NASA's Cassini spacecraft continues to yield surprising discoveries, more than a month after it burned up on its mission-ending dive into Saturn. New data from the probe suggest that Saturn's majestic rings are showering tiny dust particles into the planet's upper atmosphere, where they form a complicated and unexpected chemical mix.
A mass spectrometer aboard Cassini detected the strange chemistry as the probe spent its final five months looping between Saturn and its rings.
“We really hit the jackpot,” said Mark Perry, a planetary scientist at the Johns Hopkins University Applied Physics Laboratory in Laurel, Maryland. He reported the findings on 17 October at a meeting of the American Astronomical Society’s Division for Planetary Sciences in Provo, Utah.
Mission scientists had expected Cassini's mass spectrometer to spot the signature of water molecules as the spacecraft slipped between the planet and its rings. In the 1970s and 1980s, NASA's Pioneer and Voyager missions found fewer charged particles than expected in Saturn’s uppermost atmosphere. On the basis of those data, researchers proposed in 1984 that water molecules coming off the rings — mostly in the form of ice — act as catalysts to strip charged particles from the atmosphere1. Cassini's final months gave scientists their first opportunity to test this idea directly.
But it wasn't evidence of water that jumped out at Cassini's science team. Data from the mass spectrometer revealed a witch’s brew of chemicals, including methane, a molecule that could be carbon monoxide and more-complex molecules. The concentrations of these chemicals are greatest around Saturn’s equator and at high altitudes, which suggests that the material is shedding off the planet’s rings.

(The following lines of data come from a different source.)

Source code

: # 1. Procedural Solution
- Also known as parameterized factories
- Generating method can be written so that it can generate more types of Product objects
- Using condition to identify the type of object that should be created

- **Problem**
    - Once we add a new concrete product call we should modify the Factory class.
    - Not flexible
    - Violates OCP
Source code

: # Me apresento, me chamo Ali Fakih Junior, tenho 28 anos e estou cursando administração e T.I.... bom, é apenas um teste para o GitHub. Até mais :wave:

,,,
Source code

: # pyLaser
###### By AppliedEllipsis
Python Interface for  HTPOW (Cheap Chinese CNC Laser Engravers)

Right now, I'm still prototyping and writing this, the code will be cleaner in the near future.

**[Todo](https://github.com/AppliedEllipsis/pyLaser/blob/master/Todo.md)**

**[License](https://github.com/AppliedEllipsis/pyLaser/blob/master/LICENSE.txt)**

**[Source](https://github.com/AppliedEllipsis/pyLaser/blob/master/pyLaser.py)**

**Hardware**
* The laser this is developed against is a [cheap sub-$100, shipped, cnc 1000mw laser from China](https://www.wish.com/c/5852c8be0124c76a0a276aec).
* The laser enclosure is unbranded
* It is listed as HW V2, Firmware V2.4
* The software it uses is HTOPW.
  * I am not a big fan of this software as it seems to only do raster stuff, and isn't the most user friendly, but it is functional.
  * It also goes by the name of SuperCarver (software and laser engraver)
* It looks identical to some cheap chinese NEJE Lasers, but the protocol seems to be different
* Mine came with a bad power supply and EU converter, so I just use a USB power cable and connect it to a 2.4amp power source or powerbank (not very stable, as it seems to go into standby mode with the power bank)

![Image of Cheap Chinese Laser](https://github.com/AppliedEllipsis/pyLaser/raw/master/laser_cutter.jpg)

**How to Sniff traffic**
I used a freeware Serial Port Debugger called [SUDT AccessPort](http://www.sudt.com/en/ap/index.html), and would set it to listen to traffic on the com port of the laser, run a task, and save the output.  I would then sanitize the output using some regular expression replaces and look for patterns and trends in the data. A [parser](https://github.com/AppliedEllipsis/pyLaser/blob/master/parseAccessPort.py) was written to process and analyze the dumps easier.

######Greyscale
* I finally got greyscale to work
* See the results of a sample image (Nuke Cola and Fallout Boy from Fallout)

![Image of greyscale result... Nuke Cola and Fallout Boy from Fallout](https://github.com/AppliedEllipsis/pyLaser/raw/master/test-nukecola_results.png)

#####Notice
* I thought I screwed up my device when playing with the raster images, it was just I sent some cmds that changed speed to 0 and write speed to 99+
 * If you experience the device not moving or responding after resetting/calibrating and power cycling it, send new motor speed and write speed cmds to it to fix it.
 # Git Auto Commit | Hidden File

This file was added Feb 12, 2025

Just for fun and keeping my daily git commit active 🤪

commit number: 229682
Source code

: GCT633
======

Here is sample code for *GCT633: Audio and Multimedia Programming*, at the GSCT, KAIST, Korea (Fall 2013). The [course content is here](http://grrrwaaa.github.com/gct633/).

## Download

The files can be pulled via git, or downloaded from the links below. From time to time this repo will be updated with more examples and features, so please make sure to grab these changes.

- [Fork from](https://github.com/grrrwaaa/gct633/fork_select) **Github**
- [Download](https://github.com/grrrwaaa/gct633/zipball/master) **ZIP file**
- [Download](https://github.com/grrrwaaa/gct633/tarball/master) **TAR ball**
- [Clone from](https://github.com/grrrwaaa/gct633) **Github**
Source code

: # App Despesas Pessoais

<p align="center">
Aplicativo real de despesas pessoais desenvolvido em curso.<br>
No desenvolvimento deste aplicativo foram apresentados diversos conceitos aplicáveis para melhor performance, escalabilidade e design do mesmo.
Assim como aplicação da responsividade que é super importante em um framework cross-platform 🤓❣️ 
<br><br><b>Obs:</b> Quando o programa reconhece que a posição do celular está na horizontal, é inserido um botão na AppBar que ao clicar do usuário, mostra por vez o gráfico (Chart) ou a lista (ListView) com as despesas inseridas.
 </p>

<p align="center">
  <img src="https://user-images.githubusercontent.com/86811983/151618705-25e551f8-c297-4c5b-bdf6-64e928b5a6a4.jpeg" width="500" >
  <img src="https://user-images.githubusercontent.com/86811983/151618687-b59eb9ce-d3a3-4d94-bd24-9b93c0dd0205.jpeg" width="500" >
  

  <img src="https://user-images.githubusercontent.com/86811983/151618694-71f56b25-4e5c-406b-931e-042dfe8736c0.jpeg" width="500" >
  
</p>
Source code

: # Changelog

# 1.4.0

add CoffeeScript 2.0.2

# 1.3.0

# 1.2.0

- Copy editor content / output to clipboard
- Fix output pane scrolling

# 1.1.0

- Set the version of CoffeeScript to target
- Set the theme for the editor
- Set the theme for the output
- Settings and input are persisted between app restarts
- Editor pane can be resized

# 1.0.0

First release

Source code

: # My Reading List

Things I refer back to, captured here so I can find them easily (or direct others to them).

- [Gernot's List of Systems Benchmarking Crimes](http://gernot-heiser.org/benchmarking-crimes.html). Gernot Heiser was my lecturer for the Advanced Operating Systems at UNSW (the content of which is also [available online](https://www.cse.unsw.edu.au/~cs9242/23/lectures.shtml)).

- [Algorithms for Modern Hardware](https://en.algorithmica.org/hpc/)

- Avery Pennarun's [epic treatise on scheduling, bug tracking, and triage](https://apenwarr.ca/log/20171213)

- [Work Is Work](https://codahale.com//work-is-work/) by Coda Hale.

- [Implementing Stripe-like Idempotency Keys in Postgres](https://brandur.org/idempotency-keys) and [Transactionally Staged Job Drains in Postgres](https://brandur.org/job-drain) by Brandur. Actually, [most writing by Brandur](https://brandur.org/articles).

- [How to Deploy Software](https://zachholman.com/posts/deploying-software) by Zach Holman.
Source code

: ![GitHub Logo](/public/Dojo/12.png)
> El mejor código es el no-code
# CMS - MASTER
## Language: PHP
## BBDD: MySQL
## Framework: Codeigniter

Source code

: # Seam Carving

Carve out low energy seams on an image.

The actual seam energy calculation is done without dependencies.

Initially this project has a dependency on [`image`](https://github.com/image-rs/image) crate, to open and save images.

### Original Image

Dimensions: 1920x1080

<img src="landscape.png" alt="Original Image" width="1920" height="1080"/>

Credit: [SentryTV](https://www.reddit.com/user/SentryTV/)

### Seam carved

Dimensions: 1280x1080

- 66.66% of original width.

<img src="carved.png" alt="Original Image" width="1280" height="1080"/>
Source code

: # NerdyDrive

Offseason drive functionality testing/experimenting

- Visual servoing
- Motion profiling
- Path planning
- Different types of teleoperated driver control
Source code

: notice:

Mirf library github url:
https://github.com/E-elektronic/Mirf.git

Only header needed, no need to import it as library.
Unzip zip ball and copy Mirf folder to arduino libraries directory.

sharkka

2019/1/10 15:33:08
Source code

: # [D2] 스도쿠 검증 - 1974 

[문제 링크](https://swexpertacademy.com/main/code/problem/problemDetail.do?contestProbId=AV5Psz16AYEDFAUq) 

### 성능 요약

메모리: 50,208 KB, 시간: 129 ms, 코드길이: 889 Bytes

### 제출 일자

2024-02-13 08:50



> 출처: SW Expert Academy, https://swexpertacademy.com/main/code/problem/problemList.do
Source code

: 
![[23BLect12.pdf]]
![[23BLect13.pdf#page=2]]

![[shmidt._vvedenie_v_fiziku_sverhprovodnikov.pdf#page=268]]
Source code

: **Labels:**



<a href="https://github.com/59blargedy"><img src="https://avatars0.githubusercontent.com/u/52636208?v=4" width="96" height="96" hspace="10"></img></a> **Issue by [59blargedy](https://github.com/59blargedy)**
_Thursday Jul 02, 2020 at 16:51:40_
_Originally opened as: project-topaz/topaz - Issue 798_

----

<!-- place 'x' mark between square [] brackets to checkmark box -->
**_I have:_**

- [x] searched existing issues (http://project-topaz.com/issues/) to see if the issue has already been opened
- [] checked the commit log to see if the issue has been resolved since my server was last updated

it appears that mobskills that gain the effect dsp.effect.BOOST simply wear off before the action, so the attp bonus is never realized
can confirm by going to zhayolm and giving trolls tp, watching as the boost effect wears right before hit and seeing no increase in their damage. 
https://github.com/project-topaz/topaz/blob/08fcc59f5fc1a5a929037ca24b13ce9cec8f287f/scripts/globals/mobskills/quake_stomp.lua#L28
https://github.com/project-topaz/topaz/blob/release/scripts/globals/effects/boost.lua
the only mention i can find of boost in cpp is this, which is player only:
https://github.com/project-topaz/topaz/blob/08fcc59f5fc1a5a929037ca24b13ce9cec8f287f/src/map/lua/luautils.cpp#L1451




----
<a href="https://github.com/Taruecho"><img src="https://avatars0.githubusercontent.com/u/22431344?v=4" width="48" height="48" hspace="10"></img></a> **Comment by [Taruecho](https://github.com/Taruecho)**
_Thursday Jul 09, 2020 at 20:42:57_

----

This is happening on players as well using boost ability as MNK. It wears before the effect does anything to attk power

The deeper the probe went into the atmosphere, the stranger the measurements became. Cassini’s closest swings past Saturn's surface revealed a panopoly of heavy molecules, Perry told conference attendees. The scientists have not yet pinpointed each type of molecule, but clearly, there is much more than just water around.
By analysing the types of material that could be coming off the rings, Perry’s team concluded that the debris must be fragments of tiny dust particles, which measure just 1 to 10 nanometres across but are relatively heavy. When these particles spiralled off the rings and slammed into Cassini’s mass spectrometer, they shattered into smaller pieces.
Exactly how those particles make the journey from the rings to the atmosphere remains to be seen. “We have a lot of work to do to understand how they are getting in there,” Perry said. “None of the models predict this.”
On these final plunges, pulled along by Saturn’s gravity, Cassini was zooming along at more than 30 kilometres per second — a speed more than four times greater than the mass spectrometer was designed to withstand. “These are higher speeds than anything it has ever seen,” noted Linda Spilker, a planetary scientist at the Jet Propulsion Laboratory in Pasadena, California, and Cassini’s project scientist.
At such enormous speeds, anything that Cassini rammed into would have splintered into bits.